At the same time, the centre of western security concern is shifting to north Africa, the Sahel and the west African coast. For example, escalatiing western input in Libya is the subject of interesting analysis by (among others) Richard Reeve at Oxford Research Group. He points to the risk that western military intervention could once again have particularly dangerous consequences.Yet indications that a substantial air assault is being planned seem to confirm Washington's direction of travel.

The return of AQIM

Such proposed engagements must also been seen in the context of much broader developments far to the south of Libya. These include the re-emergence of groups linked to the original al-Qaida movement, now operating consistently against tourists and western interests in a number of countries.   

A recent sequence began with the assault on the Radisson Blu hotel in Bamako, Mali, on 20 November 2015. It continued with the attack on a hotel and restaurant in Ouagadougou, Burkina Faso, on 16 January 2016. The latest incident, on 13 March, was at the beach resort of Grand-Bassam in Ivory Coast, where sixteen people were killed.

All these operations are being blamed not on ISIS but on an offshoot of the original al-Qaida movement, Al-Qaida in the Islamic Maghreb (AQIM). French special forces were thought to have routed what remained of AQIM after it (and other Islamist paramilitaries) had had some initial successes in Mali in 2012-13. But now the group is back, and is believed to have re-established itself in northern Mali.

The group is following a strategy of attacking western-orientated sites and personnel in countries across the region. Indeed, the cell involved in the Ivory Coast incident may have intended specifically to target a US trade delegation staying in the resort, led by assistant commerce secretary Marcus Jadotte, along with accompanying US embassy officials 

AQIM’s re-emergence comes at a time when another al-Qaida-linked group, the Shabaab movement in Somalia, is making a comeback, soon after it too had been dismissed as a spent force. Extensive action by the western-backed AMISOM coalition of east African states, backed by the direct use of force by US armed-drones and special forces, had been heralded as a turning-point in that local theatre of the war. 

The change in fortunes for al-Qaida-affiliated groups across the Sahel means that, after a two-year period when ISIS has held most of the combat initiative, they too are able once again to seek international recruits.
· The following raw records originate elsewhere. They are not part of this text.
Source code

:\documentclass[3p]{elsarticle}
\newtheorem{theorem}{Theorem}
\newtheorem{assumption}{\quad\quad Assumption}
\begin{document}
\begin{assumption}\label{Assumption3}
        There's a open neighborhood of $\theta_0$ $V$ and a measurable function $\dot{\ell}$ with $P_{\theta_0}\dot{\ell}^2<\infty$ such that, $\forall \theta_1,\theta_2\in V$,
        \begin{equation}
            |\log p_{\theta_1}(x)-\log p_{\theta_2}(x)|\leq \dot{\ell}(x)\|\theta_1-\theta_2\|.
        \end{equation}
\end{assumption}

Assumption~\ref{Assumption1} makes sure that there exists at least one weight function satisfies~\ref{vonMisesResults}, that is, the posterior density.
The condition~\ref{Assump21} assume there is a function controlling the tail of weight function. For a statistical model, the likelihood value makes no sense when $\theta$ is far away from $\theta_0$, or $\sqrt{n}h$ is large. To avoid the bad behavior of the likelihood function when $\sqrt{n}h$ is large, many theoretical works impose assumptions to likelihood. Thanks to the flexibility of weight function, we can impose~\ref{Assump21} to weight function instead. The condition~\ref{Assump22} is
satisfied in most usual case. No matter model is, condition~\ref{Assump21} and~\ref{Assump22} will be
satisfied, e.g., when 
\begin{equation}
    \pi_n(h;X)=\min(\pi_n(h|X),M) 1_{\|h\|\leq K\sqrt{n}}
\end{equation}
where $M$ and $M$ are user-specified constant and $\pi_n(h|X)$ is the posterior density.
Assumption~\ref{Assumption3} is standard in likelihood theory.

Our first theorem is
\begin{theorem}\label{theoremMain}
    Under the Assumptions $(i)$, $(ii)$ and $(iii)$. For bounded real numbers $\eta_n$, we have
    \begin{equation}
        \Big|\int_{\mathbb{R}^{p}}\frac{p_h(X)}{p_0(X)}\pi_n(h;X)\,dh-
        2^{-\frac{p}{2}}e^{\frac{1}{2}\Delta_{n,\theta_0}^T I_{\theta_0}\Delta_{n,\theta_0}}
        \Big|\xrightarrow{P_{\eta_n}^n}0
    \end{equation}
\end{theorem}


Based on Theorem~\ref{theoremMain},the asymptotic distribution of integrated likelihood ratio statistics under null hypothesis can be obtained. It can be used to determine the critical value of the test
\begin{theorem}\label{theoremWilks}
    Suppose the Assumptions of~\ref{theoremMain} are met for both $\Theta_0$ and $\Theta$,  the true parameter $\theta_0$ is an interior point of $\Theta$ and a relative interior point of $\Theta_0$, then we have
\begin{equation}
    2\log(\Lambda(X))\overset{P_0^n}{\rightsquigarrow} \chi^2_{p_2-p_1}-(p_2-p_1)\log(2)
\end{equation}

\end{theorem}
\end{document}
In turn this requires western states to rethink their priorities: no longer can they 'just' concentrate on trying to limit ISIS in Syria and Iraq while engaging much more forcibly in Libya. The complication of accelerating violence across west Africa adds another dimension to an already extensive conflict.

AQIM responded to its setback in northern Mali by trying to survive and redevelop, taking the opportunity to kidnap foreigners for ransom along the way. After that two-year hiatus, it has again become sufficiently strong to go on the offensive. The hotel attacks, and evidence that it can pass through state borders and thus stretch individual counter-terrorism forces and their western backers, shows the scale of the challenge.

AQIM's actions demonstrate its power to potential recruits. But they also almost certainly seek specifically to damage the tourist industries of the countries being targeted, and more generally to weaken international business confidence. The belief is that any enforced economic downturn will increase marginalisation, making it easier still to mobilise angry young people who face diminished prospects.  

In late 2015 there was a common view in western security circles that ISIS was in retreat and that AQIM and Shabaab were greatly weakened. In the space of just three months that has been turned on its head. In a familiar pattern, a burst of optimism about the prospects of the 'war on terror' has been shown to have flimsy foundations. The west's continuing failure to understand what is happening fuels a conflict out of control.